VP: International law is upheld when it comes to the interests of economic elites. International law is not upheld when it comes to serious political matters, such as warfare and intimidation of other countries. Why is it that, on one hand, you’re so committed to international law; and on the other, you’re not?
And I think that kind of thing is what the media need to bring out. I get it; you can’t get all the details straight about every part of the world. But at least don’t be hypocritical in the way you cover some of these issues.
JJ: I just wanted to finally say that I want to turn people on to alternative sources of media because of the structural, built-in limitations that you’re just describing. And I wanted to just offer, as an example of that: The Washington Post, the “Democracy Dies in Darkness” Washington Post, their backgrounder thumbnail graf in a recent story characterized things this way:
Modi swept to a landslide reelection victory in 2019, offering Indians a muscular brand of nationalism that views India as a fundamentally Hindu country, rather than the secular republic envisioned by its founders. He has cultivated an image as a singular leader capable of bold decisions to protect and transform the country.
And that’s just kind of the Washington Post’s “If you’re gonna think about a thing about Modi, here’s what you think about Modi.”
VP: Mmm-mm.
JJ: And I just wonder, I know it’s too big to end on, but I don’t think the Post is thinking that “muscular nationalism,….” I don’t think they’re trying to telegraph that as a bad thing. So, despite “democracy dying in darkness,” despite their saying that they’re super-critical of Donald Trump and all that he stands for, it just seems like this theory of the Great Man is inviolate in media, and is going to affect coverage of India, no matter what, going forward.
VP: In the 1970s, Henry Kissinger said it plainly: that it’s good for South America to be ruled by military dictatorships, but we don’t need to have a military dictatorship in the United States. In the same way, liberals in the United States will say, “Well, we don’t want the appearance of a strong man leader in the United States, we don’t want a Trump. But maybe in India, they need it, and it’s good for them. And that’s the nature, that’s the level of their democracy.”

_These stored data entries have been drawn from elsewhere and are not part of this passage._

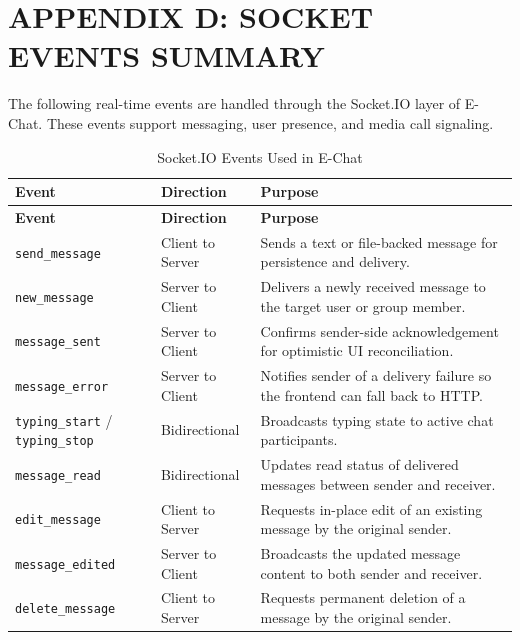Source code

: \documentclass[12pt,a4paper,oneside]{report}
\begin{document}
\cleardoublepage

\chapter*{APPENDIX D: SOCKET EVENTS SUMMARY}
{}
\label{front:appendix-d}
\thispagestyle{plain}

The following real-time events are handled through the Socket.IO layer of
E-Chat. These events support messaging, user presence, and media call signaling.

\begin{longtable}{|p{4.8cm}|p{2.8cm}|p{6.2cm}|}
\caption{Socket.IO Events Used in E-Chat} \label{tab:socketevents} \\
\hline
\textbf{Event} & \textbf{Direction} & \textbf{Purpose} \\
\hline
\endfirsthead
\hline
\textbf{Event} & \textbf{Direction} & \textbf{Purpose} \\
\hline
\endhead
\hline
\endfoot
\texttt{send\_message} & Client to Server & Sends a text or file-backed message for persistence and delivery. \\
\hline
\texttt{new\_message} & Server to Client & Delivers a newly received message to the target user or group member. \\
\hline
\texttt{message\_sent} & Server to Client & Confirms sender-side acknowledgement for optimistic UI reconciliation. \\
\hline
\texttt{message\_error} & Server to Client & Notifies sender of a delivery failure so the frontend can fall back to HTTP. \\
\hline
\texttt{typing\_start} / \texttt{typing\_stop} & Bidirectional & Broadcasts typing state to active chat participants. \\
\hline
\texttt{message\_read} & Bidirectional & Updates read status of delivered messages between sender and receiver. \\
\hline
\texttt{edit\_message} & Client to Server & Requests in-place edit of an existing message by the original sender. \\
\hline
\texttt{message\_edited} & Server to Client & Broadcasts the updated message content to both sender and receiver. \\
\hline
\texttt{delete\_message} & Client to Server & Requests permanent deletion of a message by the original sender. \\

\end{longtable}
\end{document}
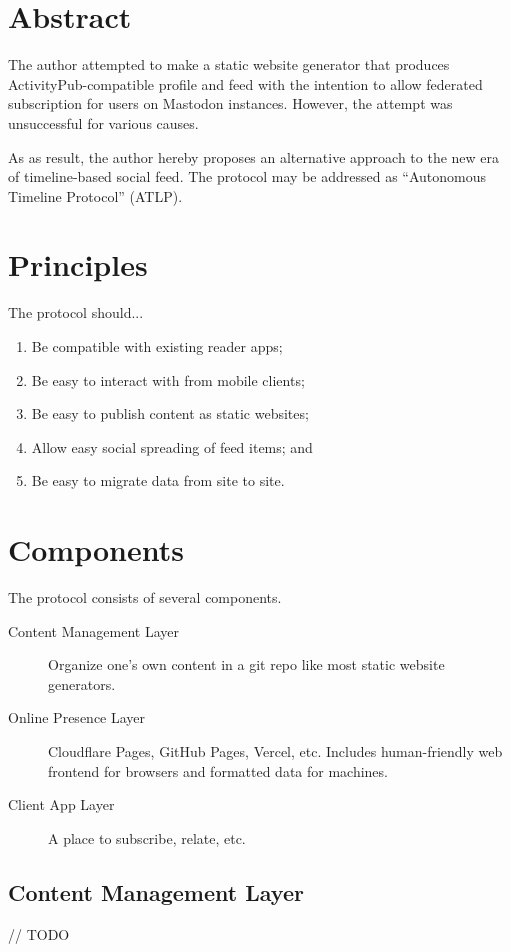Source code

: \documentclass[a4paper,11pt]{article}
\begin{document}
\fulldoctitle



\section*{Abstract}
The author attempted to make a static website generator that produces ActivityPub-compatible profile and feed
with the intention to allow federated subscription for users on Mastodon instances.
However, the attempt was unsuccessful for various causes.

As as result, the author hereby proposes an alternative approach to the new era of timeline-based social feed.
The protocol may be addressed as ``Autonomous Timeline Protocol'' (ATLP).


\section{Principles}
The protocol should...
\begin{enumerate}
    \item Be compatible with existing reader apps;
    \item Be easy to interact with from mobile clients;
    \item Be easy to publish content as static websites;
    \item Allow easy social spreading of feed items; and
    \item Be easy to migrate data from site to site.
\end{enumerate}



\section{Components}
The protocol consists of several components.

\begin{description}
    \item[Content Management Layer] Organize one's own content in a git repo like most static website generators.
    \item[Online Presence Layer] Cloudflare Pages, GitHub Pages, Vercel, etc.
        Includes human-friendly web frontend for browsers and formatted data for machines.
    \item[Client App Layer] A place to subscribe, relate, etc.
\end{description}


\subsection{Content Management Layer}
// TODO
\end{document}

There’s a lot of this sort of racist understanding of political development and so on: that you don’t want the appearance of a strong man inside the advanced capitalist countries, but having a strong man in India, or having a military rule in Thailand, well, that’s just the way they are, that’s their level of social development and so on.
It’s an offensive way of looking at the world, because they wouldn’t say “muscular nationalism, good for the United States,” certainly not the Washington Post. That’s not how they understand themselves.
But I would like to say that, you want alternative or independent reporting, there’s a ton of it. I work for a project called Globetrotter; we produce tons of reporting done by people who live in different countries, whether they’re in Chile or Palestine or wherever, and these are syndicated stories.
Our problem isn’t that we’re not writing stories. Our problem is we just can’t break through the blockade. There is a news blockade. It’s not just on social media; it’s not just on the web, meaning Google search engines and so on. We just can’t get discovered. People automatically assume that the majors are the only game in town.
And for us, discovery is really difficult. And we don’t promote each other in the way of discovery, and that’s a problem. We’ve got to break our own barriers, our own intellectual property hangups. You’re at FAIR, I’m writing for Globetrotter. We are putting these things out together; there’s no competition. We’ve got to have a way of having discovery being the thing that we walk through, and not allow ourselves to be always intimidated by the majors, who are the only ones, they suck up all the air in the atmosphere.
JJ: I’m going to end on that up note. We’ve been speaking with Vijay Prashad. He’s executive director at the Tricontinental: Institute for Social Research, chief editor at LeftWord Books and author of, among many other titles, The Poorer Nations: A Possible History of the Global Sout h. Thank you so very much, Vijay Prashad, for joining us this week on CounterSpin.
VP: Thanks a lot, Janine. Great to be with you.